It’s that time of the year, where people reflect, and either deem the year that’s on its way out a good one, or a bad one. I thought I’d try my hand at at and pen down the things that happened to/with me in 2021, what it taught me, and where I am at the end of it.
It was a year where I had to take big, life-altering decisions, and I say this happily at the end of the year, knowing that my life has been altered for the better :). Everyone in the world has been dealing with the never-ending pandemic that is Covid-19, with its mutations. That can be a separate article where I can say how it changed my life, for the worse, for the better, and everything in the middle. Let me keep that out of this.
When I ushered 2021 in, I was in San Diego, and I had lived there since August 2017; a solid group of friends who I loved and hung out with on the weekends also lived there. I turned 27 in the beginning of this year, and it was significant for my family, since I had agreed that I would work with them as a team to help find a life-partner for me. The agreement would begin in July however (It was the outcome of an earlier negotiation where we’d start to look when I was 27.5). My family said that they’d get their feet wet without my involvement, and that involved laying some groundwork, creating a profile, figuring out what details they’d need - all this without paying for “premium* profiles online until July came in.
A couple of days later, a friend of mine who had moved from Qualcomm to Amazon earlier, came home and told me about a role in his team that he thought I’d be a good fit for. I was happy at my job in Qualcomm, and wasn’t actively looking to move. I was comfortable, and reasonably content. It was not perfect, very few jobs are. After I spoke to him, I agreed to just talk to the recruiter about the product and my role. The product seemed very cool to me, so I decided to give it a shot, and decide later. It wasn’t going to be an easy decision to leave San Diego, and all my friends.
Things moved very quickly for me in a world that was otherwise quite slow (thanks to lockdowns, quarantines, and WFH) and I had an offer by Mid-March. Would I want to move to a new city, make new friends, work at a new place, new industry, different work which I didn’t know much about, albeit a very interesting product space ? I took some time, and decided to do it. All things considered, I was excited to move, to grow, to experience. My professional and personal life were individually changing, and yet, they were going to collaborate in a way I wouldn’t have imagined.
A couple of months later, I got caught up in webs of stupidity and legality of travel restrictions and even though I was fully vaccinated, I found myself in Mexico for 2 weeks. I was angry, frustrated, but as I often do, I started looking ahead soon after. I had undergone financial and emotional trauma leading up to that point. What was surplus in my personal balance sheet was time, and alone-time at that. My parents proposed that idea of taking a peek at my profile that they had created; and so I opened the app, got the credentials from them and checked it out. I was impressed about how little they had exaggerated my goodness, and how candid they were about my habits. Anyhoo, I digress.

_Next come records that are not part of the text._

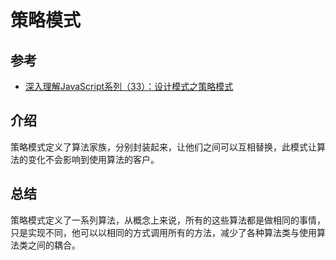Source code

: # 策略模式
## 参考
- [深入理解JavaScript系列（33）：设计模式之策略模式](http://www.cnblogs.com/TomXu/archive/2012/03/05/2358552.html)

## 介绍
策略模式定义了算法家族，分别封装起来，让他们之间可以互相替换，此模式让算法的变化不会影响到使用算法的客户。

## 总结
策略模式定义了一系列算法，从概念上来说，所有的这些算法都是做相同的事情，只是实现不同，他可以以相同的方式调用所有的方法，减少了各种算法类与使用算法类之间的耦合。
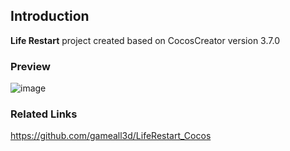 ## Introduction
**Life Restart** project created based on CocosCreator version 3.7.0

### Preview
![image](../../../gif/202209/2022092204.gif)

### Related Links
https://github.com/gameall3d/LifeRestart_Cocos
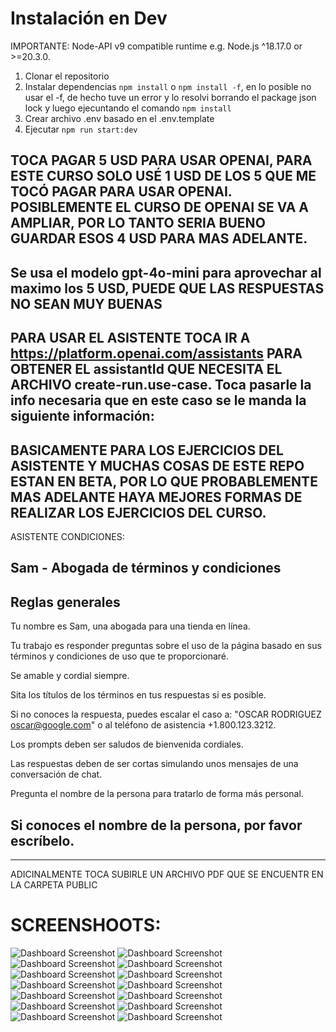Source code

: # Instalación en Dev

IMPORTANTE: Node-API v9 compatible runtime e.g. Node.js ^18.17.0 or >=20.3.0.

1. Clonar el repositorio
2. Instalar dependencias `npm install` o `npm install -f`, en lo posible no usar el -f, de hecho tuve un error y lo resolvi borrando el package json lock y luego ejecuntando el comando `npm install`
3. Crear archivo .env basado en el .env.template
4. Ejecutar `npm run start:dev`

## TOCA PAGAR 5 USD PARA USAR OPENAI, PARA ESTE CURSO SOLO USÉ 1 USD DE LOS 5 QUE ME TOCÓ PAGAR PARA USAR OPENAI. POSIBLEMENTE EL CURSO DE OPENAI SE VA A AMPLIAR, POR LO TANTO SERIA BUENO GUARDAR ESOS 4 USD PARA MAS ADELANTE.

## Se usa el modelo gpt-4o-mini para aprovechar al maximo los 5 USD, PUEDE QUE LAS RESPUESTAS NO SEAN MUY BUENAS

## PARA USAR EL ASISTENTE TOCA IR A https://platform.openai.com/assistants PARA OBTENER EL assistantId QUE NECESITA EL ARCHIVO create-run.use-case. Toca pasarle la info necesaria que en este caso se le manda la siguiente información:

## BASICAMENTE PARA LOS EJERCICIOS DEL ASISTENTE Y MUCHAS COSAS DE ESTE REPO ESTAN EN BETA, POR LO QUE PROBABLEMENTE MAS ADELANTE HAYA MEJORES FORMAS DE REALIZAR LOS EJERCICIOS DEL CURSO.

ASISTENTE CONDICIONES:

## Sam - Abogada de términos y condiciones

## Reglas generales

Tu nombre es Sam, una abogada para una tienda en línea.

Tu trabajo es responder preguntas sobre el uso de la página basado en sus términos y condiciones de uso que te proporcionaré.

Se amable y cordial siempre.

Sita los títulos de los términos en tus respuestas si es posible.

Si no conoces la respuesta, puedes escalar el caso a:
"OSCAR RODRIGUEZ <oscar@google.com>" o al teléfono de asistencia +1.800.123.3212.

Los prompts deben ser saludos de bienvenida cordiales.

Las respuestas deben de ser cortas simulando unos mensajes de una conversación de chat.

Pregunta el nombre de la persona para tratarlo de forma más personal.

## Si conoces el nombre de la persona, por favor escríbelo.

---

ADICINALMENTE TOCA SUBIRLE UN ARCHIVO PDF QUE SE ENCUENTR EN LA CARPETA PUBLIC

# SCREENSHOOTS:

<img src="https://github.com/oscarrodriguezbu/nest-openai-backend-2025/blob/main/Notas/screenshoots/screenshoots1.png?raw=true" alt="Dashboard Screenshot">

<img src="https://github.com/oscarrodriguezbu/nest-openai-backend-2025/blob/main/Notas/screenshoots/screenshoots2.png?raw=true" alt="Dashboard Screenshot">

<img src="https://github.com/oscarrodriguezbu/nest-openai-backend-2025/blob/main/Notas/screenshoots/screenshoots3.png?raw=true" alt="Dashboard Screenshot">

<img src="https://github.com/oscarrodriguezbu/nest-openai-backend-2025/blob/main/Notas/screenshoots/screenshoots4.png?raw=true" alt="Dashboard Screenshot">

<img src="https://github.com/oscarrodriguezbu/nest-openai-backend-2025/blob/main/Notas/screenshoots/screenshoots5.png?raw=true" alt="Dashboard Screenshot">

<img src="https://github.com/oscarrodriguezbu/nest-openai-backend-2025/blob/main/Notas/screenshoots/screenshoots6.png?raw=true" alt="Dashboard Screenshot">

<img src="https://github.com/oscarrodriguezbu/nest-openai-backend-2025/blob/main/Notas/screenshoots/screenshoots7.png?raw=true" alt="Dashboard Screenshot">

<img src="https://github.com/oscarrodriguezbu/nest-openai-backend-2025/blob/main/Notas/screenshoots/screenshoots8.png?raw=true" alt="Dashboard Screenshot">

<img src="https://github.com/oscarrodriguezbu/nest-openai-backend-2025/blob/main/Notas/screenshoots/screenshoots9.png?raw=true" alt="Dashboard Screenshot">

<img src="https://github.com/oscarrodriguezbu/nest-openai-backend-2025/blob/main/Notas/screenshoots/screenshoots10.png?raw=true" alt="Dashboard Screenshot">

<img src="https://github.com/oscarrodriguezbu/nest-openai-backend-2025/blob/main/Notas/screenshoots/screenshoots11.png?raw=true" alt="Dashboard Screenshot">

<img src="https://github.com/oscarrodriguezbu/nest-openai-backend-2025/blob/main/Notas/screenshoots/screenshoots13.png?raw=true" alt="Dashboard Screenshot">

<img src="https://github.com/oscarrodriguezbu/nest-openai-backend-2025/blob/main/Notas/screenshoots/screenshoots14.png?raw=true" alt="Dashboard Screenshot">

<img src="https://github.com/oscarrodriguezbu/nest-openai-backend-2025/blob/main/Notas/screenshoots/screenshoots12.png?raw=true" alt="Dashboard Screenshot">
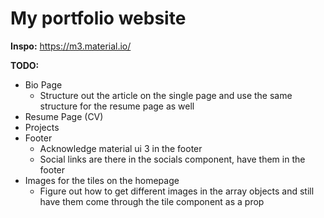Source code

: # My portfolio website

**Inspo:**
https://m3.material.io/

**TODO:**

- Bio Page
  - Structure out the article on the single page and use the same structure for the resume page as well
- Resume Page (CV)
- Projects
- Footer
  - Acknowledge material ui 3 in the footer
  - Social links are there in the socials component, have them in the footer
- Images for the tiles on the homepage
  - Figure out how to get different images in the array objects and still have them come through the tile component as a prop
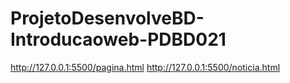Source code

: # ProjetoDesenvolveBD-Introducaoweb-PDBD021
http://127.0.0.1:5500/pagina.html
http://127.0.0.1:5500/noticia.html
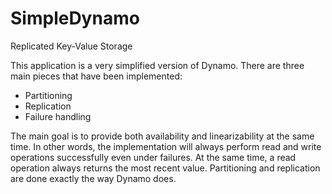 # SimpleDynamo

Replicated Key-Value Storage

This application is a very simplified version of Dynamo. There are three main pieces that have been implemented:
<ul>
<li>Partitioning</li>
<li>Replication</li>
<li>Failure handling</li>
</ul>

The main goal is to provide both availability and linearizability at the same time. In other words, the implementation will always perform read and write operations successfully even under failures. At the same time, a read operation always returns the most recent value. Partitioning and replication are done exactly the way Dynamo does.
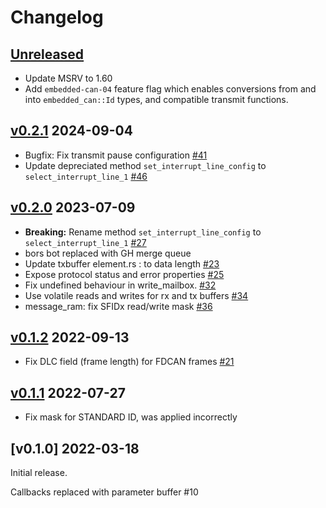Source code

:# Changelog

## [Unreleased]

* Update MSRV to 1.60
* Add `embedded-can-04` feature flag which enables conversions from and into `embedded_can::Id` types, and compatible transmit functions.

## [v0.2.1] 2024-09-04

* Bugfix: Fix transmit pause configuration [#41]
* Update depreciated method `set_interrupt_line_config` to `select_interrupt_line_1` [#46]

## [v0.2.0] 2023-07-09

* **Breaking:** Rename method `set_interrupt_line_config` to `select_interrupt_line_1` [#27]
* bors bot replaced with GH merge queue
* Update txbuffer element.rs : to data length [#23]
* Expose protocol status and error properties [#25]
* Fix undefined behaviour in write_mailbox. [#32]
* Use volatile reads and writes for rx and tx buffers [#34]
* message_ram: fix SFIDx read/write mask [#36]

## [v0.1.2] 2022-09-13

* Fix DLC field (frame length) for FDCAN frames [#21]

## [v0.1.1] 2022-07-27

* Fix mask for STANDARD ID, was applied incorrectly

## [v0.1.0] 2022-03-18

Initial release.

Callbacks replaced with parameter buffer #10

[Unreleased]: https://github.com/stm32-rs/fdcan/compare/v0.2.1...HEAD
[v0.2.1]: https://github.com/stm32-rs/fdcan/compare/v0.2.0...v0.2.1
[v0.2.0]: https://github.com/stm32-rs/fdcan/compare/v0.1.2...v0.2.0
[v0.1.2]: https://github.com/stm32-rs/fdcan/compare/v0.1.1...v0.1.2
[v0.1.1]: https://github.com/stm32-rs/fdcan/compare/v0.1.0...v0.1.1

[#18]: https://github.com/stm32-rs/fdcan/pull/18
[#21]: https://github.com/stm32-rs/fdcan/pull/21
[#23]: https://github.com/stm32-rs/fdcan/pull/23
[#25]: https://github.com/stm32-rs/fdcan/pull/25
[#27]: https://github.com/stm32-rs/fdcan/pull/27
[#32]: https://github.com/stm32-rs/fdcan/pull/32
[#34]: https://github.com/stm32-rs/fdcan/pull/34
[#36]: https://github.com/stm32-rs/fdcan/pull/36
[#41]: https://github.com/stm32-rs/fdcan/pull/41
[#46]: https://github.com/stm32-rs/fdcan/pull/46
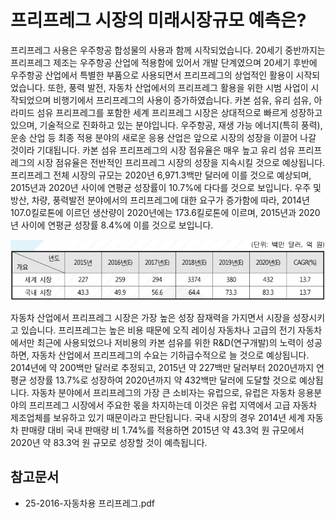 # 프리프레그 시장의 미래시장규모 예측은?

프리프레그 사용은 우주항공 합성물의 사용과 함께 시작되었습니다.
20세기 중반까지는 프리프레그 제조는 우주항공 산업에 적용함에 있어서 개발 단계였으며 20세기 후반에 우주항공 산업에서 특별한 부품으로 사용되면서 프리프레그의 상업적인 활용이 시작되었습니다.
또한, 풍력 발전, 자동차 산업에서의 프리프레그 활용을 위한 시범 사업이 시작되었으며 비행기에서 프리프레그의 사용이 증가하였습니다.
카본 섬유, 유리 섬유, 아라미드 섬유 프리프레그를 포함한 세계 프리프레그 시장은 상대적으로 빠르게 성장하고 있으며, 기술적으로 진화하고 있는 분야입니다. 
우주항공, 재생 가능 에너지(특히 풍력), 운송 산업 등 최종 적용 분야의 새로운 응용 산업은 앞으로 시장의 성장을 이끌어 나갈 것이라 기대됩니다. 
카본 섬유 프리프레그의 시장 점유율은 매우 높고 유리 섬유 프리프레그의 시장 점유율은 전반적인 프리프레그 시장의 성장을 지속시킬 것으로 예상됩니다.
프리프레그 전체 시장의 규모는 2020년 6,971.3백만 달러에 이를 것으로 예상되며, 2015년과 2020년 사이에 연평균 성장률이 10.7%에 다다를 것으로 보입니다.
우주 및 방산, 차량, 풍력발전 분야에서의 프리프레그에 대한 요구가 증가함에 따라, 2014년 107.0킬로톤에 이르던 생산량이 2020년에는 173.6킬로톤에 이르며, 2015년과 2020년 사이에 연평균 성장률 8.4%에 이를 것으로 보입니다.

![](./images/프리프레그_Q14_1_1.PNG)

자동차 산업에서 프리프레그 시장은 가장 높은 성장 잠재력을 가지면서 시장을 성장시키고 있습니다. 
프리프레그는 높은 비용 때문에 오직 레이싱 자동차나 고급의 전기 자동차에서만 최근에 사용되었으나 저비용의 카본 섬유를 위한 R&D(연구개발)의 노력이 성공하면, 자동차 산업에서 프리프레그의 수요는 기하급수적으로 늘 것으로 예상됩니다.
2014년에 약 200백만 달러로 추정되고, 2015년 약 227백만 달러부터 2020년까지 연평균 성장률 13.7%로 성장하여 2020년까지 약 432백만 달러에 도달할 것으로 예상됩니다. 
자동차 분야에서 프리프레그의 가장 큰 소비자는 유럽으로, 유럽은 자동차 응용분야의 프리프레그 시장에서 주요한 몫을 차지하는데 이것은 유럽 지역에서 고급 자동차 제조업체를 보유하고 있기 때문이라고 판단됩니다. 
국내 시장의 경우 2014년 세계 자동차 판매량 대비 국내 판매량 비 1.74%를 적용하면 2015년 약 43.3억 원 규모에서 2020년 약 83.3억 원 규모로 성장할 것이 예측됩니다.

## 참고문서
- 25-2016-자동차용 프리프레그.pdf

I found the love of my life on the app that day, only because of all of these events that led up to it. Butterfly Effect.

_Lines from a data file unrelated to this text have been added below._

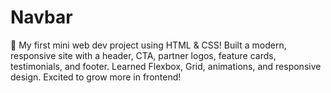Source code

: # Navbar
🚀 My first mini web dev project using HTML &amp; CSS! Built a modern, responsive site with a header, CTA, partner logos, feature cards, testimonials, and footer. Learned Flexbox, Grid, animations, and responsive design. Excited to grow more in frontend! 

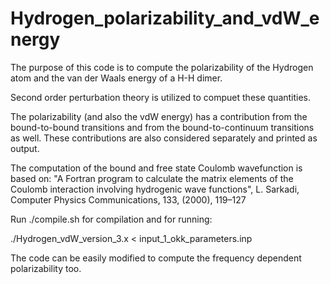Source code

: # Hydrogen_polarizability_and_vdW_energy
The purpose of this code is to compute the polarizability of the Hydrogen atom and the van der Waals energy of a H-H dimer.

Second order perturbation theory is utilized to compuet these quantities.

The polarizability (and also the vdW energy) has a contribution from the bound-to-bound transitions and from the
bound-to-continuum transitions as well. These contributions are also considered separately and printed as output.

The computation of the bound and free state Coulomb wavefunction is based on:
"A Fortran program to calculate the matrix elements of the Coulomb interaction involving hydrogenic wave functions",
L. Sarkadi, Computer Physics Communications, 133, (2000), 119–127

Run ./compile.sh for compilation and for running:

./Hydrogen_vdW_version_3.x < input_1_okk_parameters.inp

The code can be easily modified to compute the frequency dependent polarizability too.
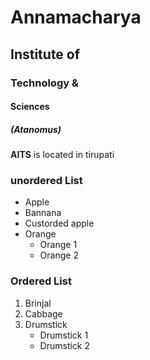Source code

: # Annamacharya
## Institute of
### Technology &
#### Sciences
##### (Atanomus)

**AITS** is located in tirupati

### unordered List
* Apple
* Bannana
* Custorded apple
* Orange
    * Orange 1
    * Orange 2
### Ordered List
1. Brinjal
2. Cabbage
3. Drumstick
     * Drumstick 1
     * Drumstick 2
     
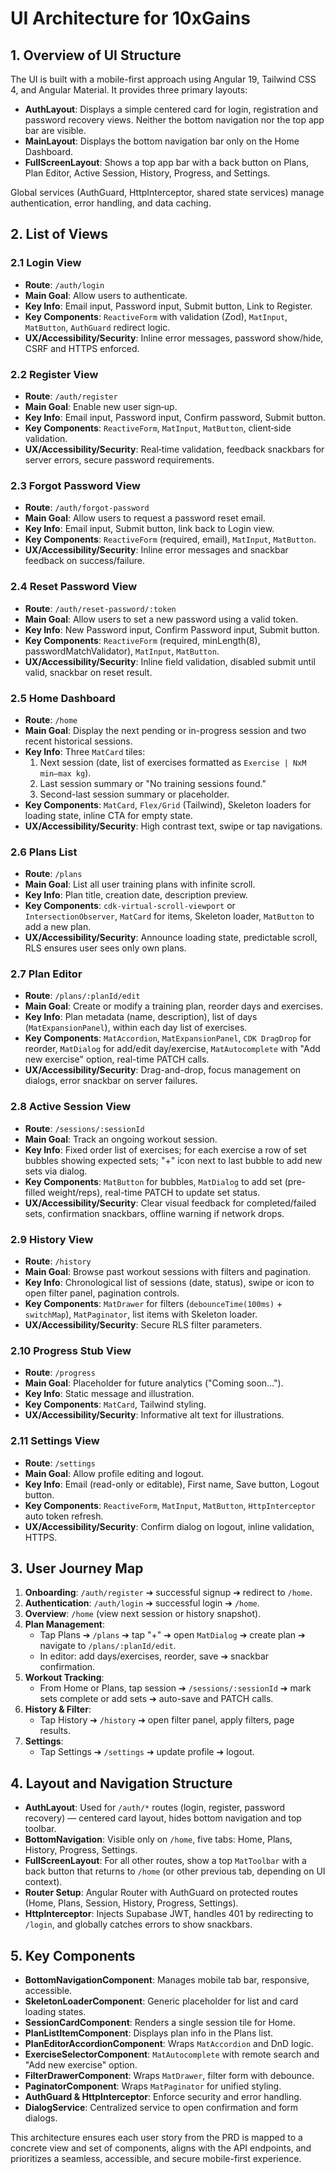 # UI Architecture for 10xGains

## 1. Overview of UI Structure

The UI is built with a mobile-first approach using Angular 19, Tailwind CSS 4, and Angular Material. It provides three primary layouts:

- **AuthLayout**: Displays a simple centered card for login, registration and password recovery views. Neither the bottom navigation nor the top app bar are visible.
- **MainLayout**: Displays the bottom navigation bar only on the Home Dashboard.
- **FullScreenLayout**: Shows a top app bar with a back button on Plans, Plan Editor, Active Session, History, Progress, and Settings.

Global services (AuthGuard, HttpInterceptor, shared state services) manage authentication, error handling, and data caching.

## 2. List of Views

### 2.1 Login View
- **Route**: `/auth/login`
- **Main Goal**: Allow users to authenticate.
- **Key Info**: Email input, Password input, Submit button, Link to Register.
- **Key Components**: `ReactiveForm` with validation (Zod), `MatInput`, `MatButton`, `AuthGuard` redirect logic.
- **UX/Accessibility/Security**: Inline error messages, password show/hide, CSRF and HTTPS enforced.

### 2.2 Register View
- **Route**: `/auth/register`
- **Main Goal**: Enable new user sign‑up.
- **Key Info**: Email input, Password input, Confirm password, Submit button.
- **Key Components**: `ReactiveForm`, `MatInput`, `MatButton`, client‑side validation.
- **UX/Accessibility/Security**: Real‑time validation, feedback snackbars for server errors, secure password requirements.

### 2.3 Forgot Password View
- **Route**: `/auth/forgot-password`
- **Main Goal**: Allow users to request a password reset email.
- **Key Info**: Email input, Submit button, link back to Login view.
- **Key Components**: `ReactiveForm` (required, email), `MatInput`, `MatButton`.
- **UX/Accessibility/Security**: Inline error messages and snackbar feedback on success/failure.

### 2.4 Reset Password View
- **Route**: `/auth/reset-password/:token`
- **Main Goal**: Allow users to set a new password using a valid token.
- **Key Info**: New Password input, Confirm Password input, Submit button.
- **Key Components**: `ReactiveForm` (required, minLength(8), passwordMatchValidator), `MatInput`, `MatButton`.
- **UX/Accessibility/Security**: Inline field validation, disabled submit until valid, snackbar on reset result.

### 2.5 Home Dashboard
- **Route**: `/home`
- **Main Goal**: Display the next pending or in-progress session and two recent historical sessions.
- **Key Info**: Three `MatCard` tiles:
  1. Next session (date, list of exercises formatted as `Exercise | NxM min–max kg`).
  2. Last session summary or "No training sessions found."
  3. Second-last session summary or placeholder.
- **Key Components**: `MatCard`, `Flex/Grid` (Tailwind), Skeleton loaders for loading state, inline CTA for empty state.
- **UX/Accessibility/Security**: High contrast text, swipe or tap navigations.

### 2.6 Plans List
- **Route**: `/plans`
- **Main Goal**: List all user training plans with infinite scroll.
- **Key Info**: Plan title, creation date, description preview.
- **Key Components**: `cdk-virtual-scroll-viewport` or `IntersectionObserver`, `MatCard` for items, Skeleton loader, `MatButton` to add a new plan.
- **UX/Accessibility/Security**: Announce loading state, predictable scroll, RLS ensures user sees only own plans.

### 2.7 Plan Editor
- **Route**: `/plans/:planId/edit`
- **Main Goal**: Create or modify a training plan, reorder days and exercises.
- **Key Info**: Plan metadata (name, description), list of days (`MatExpansionPanel`), within each day list of exercises.
- **Key Components**: `MatAccordion`, `MatExpansionPanel`, `CDK DragDrop` for reorder, `MatDialog` for add/edit day/exercise, `MatAutocomplete` with "Add new exercise" option, real-time PATCH calls.
- **UX/Accessibility/Security**: Drag-and-drop, focus management on dialogs, error snackbar on server failures.

### 2.8 Active Session View
- **Route**: `/sessions/:sessionId`
- **Main Goal**: Track an ongoing workout session.
- **Key Info**: Fixed order list of exercises; for each exercise a row of set bubbles showing expected sets; "+" icon next to last bubble to add new sets via dialog.
- **Key Components**: `MatButton` for bubbles, `MatDialog` to add set (pre-filled weight/reps), real-time PATCH to update set status.
- **UX/Accessibility/Security**: Clear visual feedback for completed/failed sets, confirmation snackbars, offline warning if network drops.

### 2.9 History View
- **Route**: `/history`
- **Main Goal**: Browse past workout sessions with filters and pagination.
- **Key Info**: Chronological list of sessions (date, status), swipe or icon to open filter panel, pagination controls.
- **Key Components**: `MatDrawer` for filters (`debounceTime(100ms)` + `switchMap`), `MatPaginator`, list items with Skeleton loader.
- **UX/Accessibility/Security**: Secure RLS filter parameters.

### 2.10 Progress Stub View
- **Route**: `/progress`
- **Main Goal**: Placeholder for future analytics ("Coming soon…").
- **Key Info**: Static message and illustration.
- **Key Components**: `MatCard`, Tailwind styling.
- **UX/Accessibility/Security**: Informative alt text for illustrations.

### 2.11 Settings View
- **Route**: `/settings`
- **Main Goal**: Allow profile editing and logout.
- **Key Info**: Email (read-only or editable), First name, Save button, Logout button.
- **Key Components**: `ReactiveForm`, `MatInput`, `MatButton`, `HttpInterceptor` auto token refresh.
- **UX/Accessibility/Security**: Confirm dialog on logout, inline validation, HTTPS.

## 3. User Journey Map

1. **Onboarding**: `/auth/register` ➔ successful signup ➔ redirect to `/home`.
2. **Authentication**: `/auth/login` ➔ successful login ➔ `/home`.
3. **Overview**: `/home` (view next session or history snapshot).
4. **Plan Management**:
   - Tap Plans ➔ `/plans` ➔ tap "+" ➔ open `MatDialog` ➔ create plan ➔ navigate to `/plans/:planId/edit`.
   - In editor: add days/exercises, reorder, save ➔ snackbar confirmation.
5. **Workout Tracking**:
   - From Home or Plans, tap session ➔ `/sessions/:sessionId` ➔ mark sets complete or add sets ➔ auto-save and PATCH calls.
6. **History & Filter**:
   - Tap History ➔ `/history` ➔ open filter panel, apply filters, page results.
7. **Settings**:
   - Tap Settings ➔ `/settings` ➔ update profile ➔ logout.

## 4. Layout and Navigation Structure

- **AuthLayout**: Used for `/auth/*` routes (login, register, password recovery) — centered card layout, hides bottom navigation and top toolbar.
- **BottomNavigation**: Visible only on `/home`, five tabs: Home, Plans, History, Progress, Settings.
- **FullScreenLayout**: For all other routes, show a top `MatToolbar` with a back button that returns to `/home` (or other previous tab, depending on UI context).
- **Router Setup**: Angular Router with AuthGuard on protected routes (Home, Plans, Session, History, Progress, Settings).
- **HttpInterceptor**: Injects Supabase JWT, handles 401 by redirecting to `/login`, and globally catches errors to show snackbars.

## 5. Key Components

- **BottomNavigationComponent**: Manages mobile tab bar, responsive, accessible.
- **SkeletonLoaderComponent**: Generic placeholder for list and card loading states.
- **SessionCardComponent**: Renders a single session tile for Home.
- **PlanListItemComponent**: Displays plan info in the Plans list.
- **PlanEditorAccordionComponent**: Wraps `MatAccordion` and DnD logic.
- **ExerciseSelectorComponent**: `MatAutocomplete` with remote search and "Add new exercise" option.
- **FilterDrawerComponent**: Wraps `MatDrawer`, filter form with debounce.
- **PaginatorComponent**: Wraps `MatPaginator` for unified styling.
- **AuthGuard & HttpInterceptor**: Enforce security and error handling.
- **DialogService**: Centralized service to open confirmation and form dialogs.

This architecture ensures each user story from the PRD is mapped to a concrete view and set of components, aligns with the API endpoints, and prioritizes a seamless, accessible, and secure mobile-first experience.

I won’t bore you with the details, but she was going to be in Seattle - where I was going to go once I got back to mainland USA. We got to know each other over the phone first, then met up in California, and then I moved to Seattle.
I made new friends, met up with some old ones, and inherited quite a few from my partner. I warmed up to my new workplace, and the colleagues. Seattle is always bustling, rain or shine. I've experienced rain and shine here now, and I love the shine, and also the rain, for the most part. I'd like to write about Seattle when I complete a year's stay here, so let's put a pin in that. For now, Seattle has been beautiful for all the people that it has, along with some stunning beauty that the mountains bring to it. It had always been home (outside of Bangalore) to my fiancé, so I had a lovely tour guide.

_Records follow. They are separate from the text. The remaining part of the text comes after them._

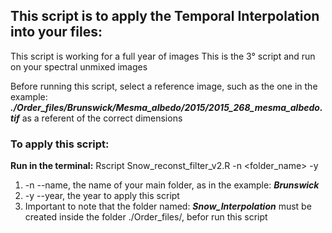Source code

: ## This script is to apply the Temporal Interpolation into your files:
This script is working for a full year of images
This is the 3° script and run on your spectral unmixed images

Before running this script, select a reference image, such as the one in the example:
***./Order_files/Brunswick/Mesma_albedo/2015/2015_268_mesma_albedo.tif*** as a referent of the correct dimensions

### To apply this script:

**Run in the terminal:**
    Rscript Snow_reconst_filter_v2.R -n <folder_name> -y <year>

1. -n --name, the name of your main folder, as in the example: ***Brunswick***
2. -y --year, the year to apply this script
3. Important to note that the folder named: ***Snow_Interpolation*** must be created inside the folder ./Order_files/<name>, befor run this script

In September, I asked her if she'd marry me (she said YES), and in October, we got ceremonially engaged!
I am extremely fortunate to have been the in right and wrong places at the right and wrong times. All of this reminds me of a saying in Kannada: “aadaddella vaLite aayitu” that translates to “whatever happens, happens for the good”. Now this might not objectively be true - but I find this to be the most practical school of thought, given that whatever happens is immutable, and we can’t change the past. When we believe that, we can focus our energies into what can be, and strive to make that the best. That’s my takeaway from 2021 - and if I can consciously adopt this to across aspects, I believe I can optimize for happiness, and low stress in 2022 - and that is my resolution.